Science has discovered that chemicals such as Oxytocin exists in individuals who are "in love". The feeling of romantic love is attributed toward this chemical. Science currently observes that these chemicals go away after 12-18 months of a relationship. Science doesn't really have a clear conclusion as to what cause these chemicals to go into being in the first place.
Could, from a philosophical stand point, one attribute that these chemicals are released as a result of our value judgment? And that the reason why it goes away after 12-18 months is because our value judgment of the other person changes as we learn more about the other person? This means that our initial value judgment of the other person was not accurate due to lack of data (or evasion of reality) and that over time we gained more data (or could not evade any further).

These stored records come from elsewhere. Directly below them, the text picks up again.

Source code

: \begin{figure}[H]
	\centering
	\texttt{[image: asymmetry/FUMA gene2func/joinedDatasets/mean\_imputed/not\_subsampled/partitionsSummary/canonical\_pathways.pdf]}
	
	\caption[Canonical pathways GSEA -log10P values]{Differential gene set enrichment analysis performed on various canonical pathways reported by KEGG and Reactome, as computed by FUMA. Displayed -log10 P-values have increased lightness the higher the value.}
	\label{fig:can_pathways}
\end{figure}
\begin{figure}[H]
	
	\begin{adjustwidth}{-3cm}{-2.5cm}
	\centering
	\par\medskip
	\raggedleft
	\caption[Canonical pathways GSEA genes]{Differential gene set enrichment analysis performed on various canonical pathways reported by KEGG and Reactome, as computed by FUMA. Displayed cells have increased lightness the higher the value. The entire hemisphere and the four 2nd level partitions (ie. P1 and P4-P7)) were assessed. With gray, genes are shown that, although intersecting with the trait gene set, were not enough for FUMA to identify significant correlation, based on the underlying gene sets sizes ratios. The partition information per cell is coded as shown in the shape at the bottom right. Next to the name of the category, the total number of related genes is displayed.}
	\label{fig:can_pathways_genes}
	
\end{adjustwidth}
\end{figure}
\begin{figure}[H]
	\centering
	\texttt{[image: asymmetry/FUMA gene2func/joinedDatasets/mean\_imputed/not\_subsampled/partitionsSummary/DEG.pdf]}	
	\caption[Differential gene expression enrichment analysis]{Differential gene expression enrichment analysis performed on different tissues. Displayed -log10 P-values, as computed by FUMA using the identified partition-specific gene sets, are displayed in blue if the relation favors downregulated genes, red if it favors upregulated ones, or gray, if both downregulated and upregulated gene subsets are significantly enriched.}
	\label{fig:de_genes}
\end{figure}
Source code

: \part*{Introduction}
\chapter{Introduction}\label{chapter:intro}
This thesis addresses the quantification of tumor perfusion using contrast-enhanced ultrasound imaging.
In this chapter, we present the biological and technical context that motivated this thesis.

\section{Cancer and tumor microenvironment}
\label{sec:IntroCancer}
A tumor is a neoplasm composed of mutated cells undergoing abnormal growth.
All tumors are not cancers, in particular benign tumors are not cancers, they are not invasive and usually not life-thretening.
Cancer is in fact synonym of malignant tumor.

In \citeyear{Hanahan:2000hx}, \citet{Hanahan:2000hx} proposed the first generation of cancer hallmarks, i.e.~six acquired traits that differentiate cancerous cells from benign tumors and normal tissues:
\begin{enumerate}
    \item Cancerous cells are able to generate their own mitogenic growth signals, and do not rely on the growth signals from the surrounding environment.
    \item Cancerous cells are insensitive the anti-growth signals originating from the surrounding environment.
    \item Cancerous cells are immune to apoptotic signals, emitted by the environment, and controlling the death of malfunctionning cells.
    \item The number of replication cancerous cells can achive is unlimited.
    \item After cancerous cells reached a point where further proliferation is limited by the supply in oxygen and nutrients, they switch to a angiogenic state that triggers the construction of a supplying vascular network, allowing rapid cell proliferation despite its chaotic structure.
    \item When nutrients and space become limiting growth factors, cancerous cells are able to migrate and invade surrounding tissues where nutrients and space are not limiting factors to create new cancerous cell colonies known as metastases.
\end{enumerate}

This would also imply that it's possible to be in romantic love indefinitely if our value judgment of the other person from the beginning was very accurate because we paid more attention (focus) and knew what to look for (character/virtues/values).
As far as I can discern, this question does an excellent job of answering itself, even offering an important insight about cause and effect in the relation of psychological states to biochemical levels.
answered Jul 11 '12 at 01:42
Ideas for Life ♦
Love is not the same as chemical releases in the brain. Love is an emotion, not a chemical excretion. However, there is no contradiction between noting that love is a response to values, and identifying the electrical/chemical changes that occur as physical correlates of that love response.
The questioner, however, goes on to state as a fact that "Science currently observes that these chemicals go away after 12-18 months of a relationship," and to explain this fact thus: "the reason why it goes away after 12-18 months is because our value judgment of the other person changes as we learn more about the other person?"
I will assume that the questioner is right about the science: that such chemicals always occur when someone is in the heady throes of love, and that the chemicals eventual fade.
But to explain the fading chemicals as a change in value-judgment — i.e., to "falling out of love" — is to equivocate between the emotion and its chemical correlate.
Anyone who has ever been in love knows that the initial head-rush of obsession with the beloved inevitably fades. This is as it ought to be: no matter how essential your beloved is to your life and values, she is not your only value. The initial release of brain chemicals corresponds to that feeling of: "Wow! I can't believe I've met someone SO PERFECT." Eventually, though, you get used to it. It's not that you forget your partner's value — you ought to remember it, frequently — and I'll bet that every time you pause to reflect on how great she is, those scientists would measure a similar spike in "love chemicals."
There's no reason to go from the fact that a certain brain chemical falls off in the years after falling in love, to the idea that love responses are inevitably the result of "lack of data" or "evasion." What about the simple fact that life moves on, and you can't spend your whole life making goo-goo eyes at each other?